# AIM OF THE TASK:
Could you set down the records below exactly as they are, with no pictures?
━━━ SUPPLIED RECORDS ━━━
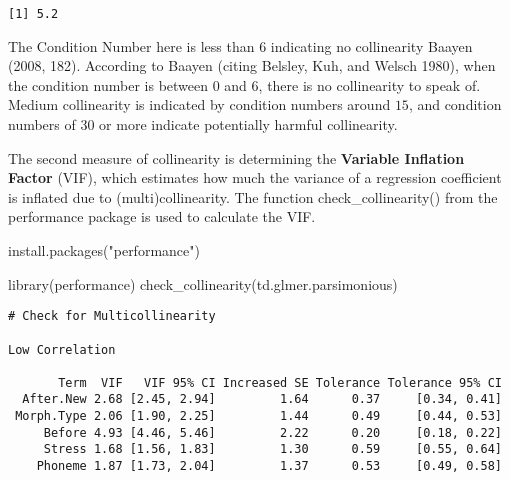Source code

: \documentclass[
  10pt,
  letterpaper]{article}
\newenvironment{Shaded}{\begin{snugshade}}{\end{snugshade}}
\newcommand{\CommentTok}[1]{\textcolor[rgb]{0.37,0.37,0.37}{#1}}
\newcommand{\FunctionTok}[1]{\textcolor[rgb]{0.28,0.35,0.67}{#1}}
\newcommand{\NormalTok}[1]{\textcolor[rgb]{0.00,0.23,0.31}{#1}}
\newcommand{\SpecialCharTok}[1]{\textcolor[rgb]{0.37,0.37,0.37}{#1}}
\newcommand{\StringTok}[1]{\textcolor[rgb]{0.13,0.47,0.30}{#1}}
\renewcommand\texttt[1]{{\ttfamily\color{BrickRed}#1}}
\begin{document}
\begin{Shaded}
\end{Shaded}

\begin{verbatim}
[1] 5.2
\end{verbatim}

The Condition Number here is less than \(6\) indicating no collinearity
Baayen (2008, 182). According to Baayen (citing Belsley, Kuh, and Welsch
1980), when the condition number is between \(0\) and \(6\), there is no
collinearity to speak of. Medium collinearity is indicated by condition
numbers around \(15\), and condition numbers of \(30\) or more indicate
potentially harmful collinearity.

The second measure of collinearity is determining the \textbf{Variable
Inflation Factor} (VIF), which estimates how much the variance of a
regression coefficient is inflated due to (multi)collinearity. The
function \texttt{check\_collinearity()} from the \texttt{performance}
package is used to calculate the VIF.

\begin{Shaded}
\begin{Highlighting}[]
\FunctionTok{install.packages}\NormalTok{(}\StringTok{"performance"}\NormalTok{)}
\end{Highlighting}
\end{Shaded}

\begin{Shaded}
\begin{Highlighting}[]
\FunctionTok{library}\NormalTok{(performance)}
\FunctionTok{check\_collinearity}\NormalTok{(td.glmer.parsimonious)}
\end{Highlighting}
\end{Shaded}

\begin{verbatim}
# Check for Multicollinearity

Low Correlation

       Term  VIF   VIF 95% CI Increased SE Tolerance Tolerance 95% CI
  After.New 2.68 [2.45, 2.94]         1.64      0.37     [0.34, 0.41]
 Morph.Type 2.06 [1.90, 2.25]         1.44      0.49     [0.44, 0.53]
     Before 4.93 [4.46, 5.46]         2.22      0.20     [0.18, 0.22]
     Stress 1.68 [1.56, 1.83]         1.30      0.59     [0.55, 0.64]
    Phoneme 1.87 [1.73, 2.04]         1.37      0.53     [0.49, 0.58]
\end{verbatim}
\end{document}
━━━
# TASK RESPONSE:
Source code

: \documentclass[
  10pt,
  letterpaper]{article}
\newenvironment{Shaded}{\begin{snugshade}}{\end{snugshade}}
\newcommand{\CommentTok}[1]{\textcolor[rgb]{0.37,0.37,0.37}{#1}}
\newcommand{\FunctionTok}[1]{\textcolor[rgb]{0.28,0.35,0.67}{#1}}
\newcommand{\NormalTok}[1]{\textcolor[rgb]{0.00,0.23,0.31}{#1}}
\newcommand{\SpecialCharTok}[1]{\textcolor[rgb]{0.37,0.37,0.37}{#1}}
\newcommand{\StringTok}[1]{\textcolor[rgb]{0.13,0.47,0.30}{#1}}
\renewcommand\texttt[1]{{\ttfamily\color{BrickRed}#1}}
\begin{document}
\begin{Shaded}
\end{Shaded}

\begin{verbatim}
[1] 5.2
\end{verbatim}

The Condition Number here is less than \(6\) indicating no collinearity
Baayen (2008, 182). According to Baayen (citing Belsley, Kuh, and Welsch
1980), when the condition number is between \(0\) and \(6\), there is no
collinearity to speak of. Medium collinearity is indicated by condition
numbers around \(15\), and condition numbers of \(30\) or more indicate
potentially harmful collinearity.

The second measure of collinearity is determining the \textbf{Variable
Inflation Factor} (VIF), which estimates how much the variance of a
regression coefficient is inflated due to (multi)collinearity. The
function \texttt{check\_collinearity()} from the \texttt{performance}
package is used to calculate the VIF.

\begin{Shaded}
\begin{Highlighting}[]
\FunctionTok{install.packages}\NormalTok{(}\StringTok{"performance"}\NormalTok{)}
\end{Highlighting}
\end{Shaded}

\begin{Shaded}
\begin{Highlighting}[]
\FunctionTok{library}\NormalTok{(performance)}
\FunctionTok{check\_collinearity}\NormalTok{(td.glmer.parsimonious)}
\end{Highlighting}
\end{Shaded}

\begin{verbatim}
# Check for Multicollinearity

Low Correlation

       Term  VIF   VIF 95% CI Increased SE Tolerance Tolerance 95% CI
  After.New 2.68 [2.45, 2.94]         1.64      0.37     [0.34, 0.41]
 Morph.Type 2.06 [1.90, 2.25]         1.44      0.49     [0.44, 0.53]
     Before 4.93 [4.46, 5.46]         2.22      0.20     [0.18, 0.22]
     Stress 1.68 [1.56, 1.83]         1.30      0.59     [0.55, 0.64]
    Phoneme 1.87 [1.73, 2.04]         1.37      0.53     [0.49, 0.58]
\end{verbatim}
\end{document}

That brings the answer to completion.